== DATA SHOWN ==

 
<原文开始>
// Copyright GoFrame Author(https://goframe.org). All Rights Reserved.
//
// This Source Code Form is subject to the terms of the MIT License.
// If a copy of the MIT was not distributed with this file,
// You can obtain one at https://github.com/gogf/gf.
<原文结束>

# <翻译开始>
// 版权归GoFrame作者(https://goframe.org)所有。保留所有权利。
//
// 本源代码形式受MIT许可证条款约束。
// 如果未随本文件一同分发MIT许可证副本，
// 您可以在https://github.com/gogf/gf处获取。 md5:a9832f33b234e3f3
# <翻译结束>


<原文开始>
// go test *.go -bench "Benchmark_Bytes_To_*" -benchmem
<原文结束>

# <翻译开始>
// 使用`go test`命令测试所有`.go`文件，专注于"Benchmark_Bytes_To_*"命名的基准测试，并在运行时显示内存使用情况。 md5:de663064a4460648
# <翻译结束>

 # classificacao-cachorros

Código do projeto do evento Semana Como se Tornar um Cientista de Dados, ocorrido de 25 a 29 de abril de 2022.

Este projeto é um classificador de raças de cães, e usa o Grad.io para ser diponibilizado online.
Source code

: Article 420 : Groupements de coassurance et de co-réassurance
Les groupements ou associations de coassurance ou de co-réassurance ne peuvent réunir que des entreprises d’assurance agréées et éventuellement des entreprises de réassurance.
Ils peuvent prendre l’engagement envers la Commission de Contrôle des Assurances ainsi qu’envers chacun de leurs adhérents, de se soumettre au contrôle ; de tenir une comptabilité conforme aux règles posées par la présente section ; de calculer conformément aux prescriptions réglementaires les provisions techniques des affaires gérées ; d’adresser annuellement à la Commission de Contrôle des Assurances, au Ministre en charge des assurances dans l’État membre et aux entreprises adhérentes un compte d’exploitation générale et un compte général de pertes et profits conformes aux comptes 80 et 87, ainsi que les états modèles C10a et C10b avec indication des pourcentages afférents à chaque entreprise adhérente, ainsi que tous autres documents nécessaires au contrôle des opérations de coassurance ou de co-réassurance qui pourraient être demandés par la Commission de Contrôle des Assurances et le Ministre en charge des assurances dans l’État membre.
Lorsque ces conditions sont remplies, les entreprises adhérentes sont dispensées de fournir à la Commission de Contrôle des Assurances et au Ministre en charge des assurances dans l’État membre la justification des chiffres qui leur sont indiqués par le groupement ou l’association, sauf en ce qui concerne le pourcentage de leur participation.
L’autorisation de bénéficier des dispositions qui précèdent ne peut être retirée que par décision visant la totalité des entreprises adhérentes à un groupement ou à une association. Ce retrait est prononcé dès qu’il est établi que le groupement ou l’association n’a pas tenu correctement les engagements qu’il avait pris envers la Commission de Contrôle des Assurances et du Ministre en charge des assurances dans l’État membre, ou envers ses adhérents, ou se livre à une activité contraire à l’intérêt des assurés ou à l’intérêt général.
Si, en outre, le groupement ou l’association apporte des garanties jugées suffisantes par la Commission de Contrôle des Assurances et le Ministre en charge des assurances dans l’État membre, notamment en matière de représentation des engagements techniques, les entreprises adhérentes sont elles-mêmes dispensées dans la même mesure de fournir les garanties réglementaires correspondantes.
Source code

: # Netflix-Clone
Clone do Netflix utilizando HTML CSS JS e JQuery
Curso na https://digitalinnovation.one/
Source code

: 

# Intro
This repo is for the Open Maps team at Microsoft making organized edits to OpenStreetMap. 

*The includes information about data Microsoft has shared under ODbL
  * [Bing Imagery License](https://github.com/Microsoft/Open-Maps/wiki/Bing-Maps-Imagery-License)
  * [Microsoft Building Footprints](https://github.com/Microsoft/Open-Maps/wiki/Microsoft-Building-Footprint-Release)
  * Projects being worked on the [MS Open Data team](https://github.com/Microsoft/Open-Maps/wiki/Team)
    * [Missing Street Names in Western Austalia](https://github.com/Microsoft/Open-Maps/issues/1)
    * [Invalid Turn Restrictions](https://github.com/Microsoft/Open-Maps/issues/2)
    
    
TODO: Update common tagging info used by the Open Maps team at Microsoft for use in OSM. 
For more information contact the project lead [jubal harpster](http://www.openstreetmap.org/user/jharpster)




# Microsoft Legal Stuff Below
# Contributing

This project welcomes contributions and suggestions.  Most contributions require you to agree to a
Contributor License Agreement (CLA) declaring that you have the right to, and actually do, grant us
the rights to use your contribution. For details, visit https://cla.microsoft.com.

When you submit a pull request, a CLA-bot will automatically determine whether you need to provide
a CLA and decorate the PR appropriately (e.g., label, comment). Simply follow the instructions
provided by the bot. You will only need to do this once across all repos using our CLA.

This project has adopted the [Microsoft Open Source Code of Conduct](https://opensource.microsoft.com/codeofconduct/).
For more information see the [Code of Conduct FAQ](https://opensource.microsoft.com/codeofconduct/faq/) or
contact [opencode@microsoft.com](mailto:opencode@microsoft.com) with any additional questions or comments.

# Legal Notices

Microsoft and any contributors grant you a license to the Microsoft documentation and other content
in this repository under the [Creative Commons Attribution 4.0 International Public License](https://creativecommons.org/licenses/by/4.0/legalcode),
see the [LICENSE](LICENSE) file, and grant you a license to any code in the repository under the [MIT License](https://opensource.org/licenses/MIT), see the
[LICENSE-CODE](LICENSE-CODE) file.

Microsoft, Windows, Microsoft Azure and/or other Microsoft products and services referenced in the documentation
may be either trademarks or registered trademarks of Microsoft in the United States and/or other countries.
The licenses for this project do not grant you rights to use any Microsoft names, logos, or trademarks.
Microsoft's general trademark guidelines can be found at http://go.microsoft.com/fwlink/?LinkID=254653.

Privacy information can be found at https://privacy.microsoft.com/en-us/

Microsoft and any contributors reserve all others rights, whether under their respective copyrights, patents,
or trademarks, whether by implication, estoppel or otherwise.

===

→ WHAT YOU SHOULD DO: Go through the data and show every line where "Conduct" occurs.

→ ANSWER BELOW:
This project has adopted the [Microsoft Open Source Code of Conduct](https://opensource.microsoft.com/codeofconduct/).
For more information see the [Code of Conduct FAQ](https://opensource.microsoft.com/codeofconduct/faq/) or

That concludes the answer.